メール

仕事の連絡が、丁寧なメールのみで進む仕事が結構好きだ。実際に使ってるツールは、LINE、Facebookメッセンジャー、Slack、Skypeあたりが多いけれど、参加した時にメールベースで進む案件だと分かると、ちょっと嬉しい。別に新しいツールに抵抗がある世代でもないし、基本的にはむしろ恩恵を与っている身だけれど、それでもチャット至上主義にはなれないというか、メールの良さだって大いにあると思うのだ。

メールは儀礼的な言葉やテンプレも多いし、1行程度の内容では間抜けで送りづらいし、何かと面倒な連絡手段だとは思う。でもだからこそ、送信することに対して少し丁寧になる。チャットに比べた不便さが生む、良い重さや緊張があると思う。

まず内容に関して、チャットに比べて幾分か慎重になる。使う言葉を選ぶ。文ではなく文章としての読みやすさを加味するし、テキスト全体の形を整えるために改行位置にも気を使う。段落間の繋がりや、全体の流れも意識する。同じ内容であっても、伝え方の中に確かな気遣いを含ませることができるように思う。受け手としても、そのようなメールを受け取ると背筋が伸びるし、向き合う内容にも自然と注意が向いてくる。

あとは上手く言えないけれど、メールは人に依頼や報告をするにあたっての、適切な重みを帯びてくれる気がする。チャットの場合はどんな内容でもペラっとした裸の便箋で渡すような感覚だが、メールはその気になって書けば、厚手の紙を封して送るような重みを帯びさせることもできる。たいそうな尊敬語や修飾語を使わずとも、フォントを太字や明朝体にしなくとも、文章上の様々なディテールの積み重ねが適切な佇まいを作ってくれる気がする。
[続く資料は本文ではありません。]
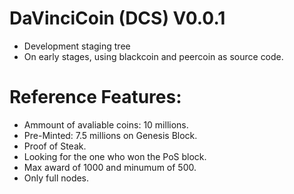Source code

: # DaVinciCoin (DCS) V0.0.1

 - Development staging tree
 - On early stages, using blackcoin and peercoin as source code.

 # Reference Features: 
 
- Ammount of avaliable coins: 10 millions.
- Pre-Minted: 7.5 millions on Genesis Block.
- Proof of Steak.
- Looking for the one who won the PoS block.
- Max award of 1000 and minumum of 500.
- Only full nodes.
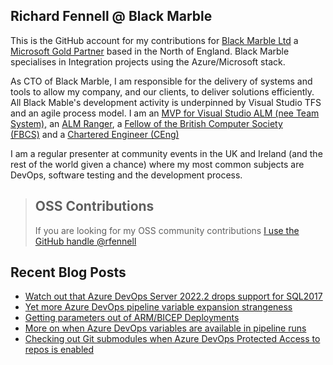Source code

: ## Richard Fennell @ Black Marble
This is the GitHub account for my contributions for [Black Marble Ltd](http://www.blackmarble.co.uk/) a [Microsoft Gold Partner](https://partner.microsoft.com/UK/Partner?lc=2057) based in the North of England. Black Marble specialises in Integration projects using the Azure/Microsoft stack.

As CTO of Black Marble, I am responsible for the delivery of systems and tools to allow my company, and our clients, to deliver solutions efficiently. All Black Mable's development activity is underpinned by Visual Studio TFS and an agile process model. I am an [MVP for Visual Studio ALM (nee Team System),](https://mvp.microsoft.com/en-us/mvp/Richard%20Fennell-4020304) an [ALM Ranger](http://blogs.msdn.com/b/willy-peter_schaub/archive/2010/06/18/introducing-the-visual-studio-alm-rangers-an-index-to-all-rangers-covered-on-this-blog.aspx), a [Fellow of the British Computer Society (FBCS)](http://www.bcs.org/) and a [Chartered Engineer (CEng)](http://www.bcs.org/category/14957)

I am a regular presenter at community events in the UK and Ireland (and the rest of the world given a chance) where my most common subjects are DevOps, software testing and the development process.

> ## OSS Contributions
> If you are looking for my OSS community contributions [I use the GitHub handle @rfennell](https://github.com/rfennell)

## Recent Blog Posts
<!-- BLOG-POST-LIST:START -->
- [Watch out that Azure DevOps Server 2022.2 drops support for SQL2017](https://blog.richardfennell.net/posts/watch-out-that-azdo2022.2-drops-support-for-sql2017/)
- [Yet more Azure DevOps pipeline variable expansion strangeness](https://blog.richardfennell.net/posts/yet-more-azure-devops-pipeline-variable-expansion-strangeness/)
- [Getting parameters out of ARM/BICEP Deployments](https://blog.richardfennell.net/posts/getting-parameters-out-of-arm-deloyments/)
- [More on when Azure DevOps variables are available in pipeline runs](https://blog.richardfennell.net/posts/more-on-when-azure-devops-variables-available/)
- [Checking out Git submodules when Azure DevOps Protected Access to repos is enabled](https://blog.richardfennell.net/posts/checking-out-git-submodules-when-protected-access-enabled/)
<!-- BLOG-POST-LIST:END -->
機能的な意味でも、SlackはまだしもFBやLINEには流石に無理を感じることがある。単に、あまり長い内容をやりとりするように設計されていないのだろう。特に映像のアップデートを報告する際は、 ①どんな修正要望に対して ②どのように考え試行錯誤を行い ③結果としてどのような処理をしたのか を各点に対して列挙するので必然的に長くなってしまう。あの吹き出し枠のインターフェースに、読みやすい形では書けない。

先方がモバイルで読むことも想定すると、改行を加えることでかえって読みづらくさせることがあるので、「文面」として整形しようが無い。引用返信のような仕組みもないので、丁寧に返信しようとしても上手くいかない。気遣いたくとも雑さを強いられる感じがして悔しい。メールなら段落等で上手く区切れば、項目単位の情報として分かりやすく1通にまとめられる。こちらが丁寧に書いてさえおけば、相手は項目毎に読み飛ばすか、熟読するかをそれぞれ選ぶことだってできる。

もちろんチャットベースで細かくフィードバックとアップデートのサイクルを回すことが大切な仕事もあるだろうし、社内の細々した業務連絡、ざっくばらんなブレスト、アイディアを出し合いながらの開発など、チャットが最適な場面はたくさんある。でもメールで進む案件というのは、裏を返せばスケジュールに余裕があるということだったり、せわしくなく連絡を取らずとも滞りなく進行する仕組みが存在することであったり、相手への信用のベースが高いことであったりする。

毎日せっせと取り組んでいながらも、月に数通のビシっとしたメールを交わせば進むような仕事は、互いに余裕と緊張のバランスのとれた、中々気持ちの良いものだと思う。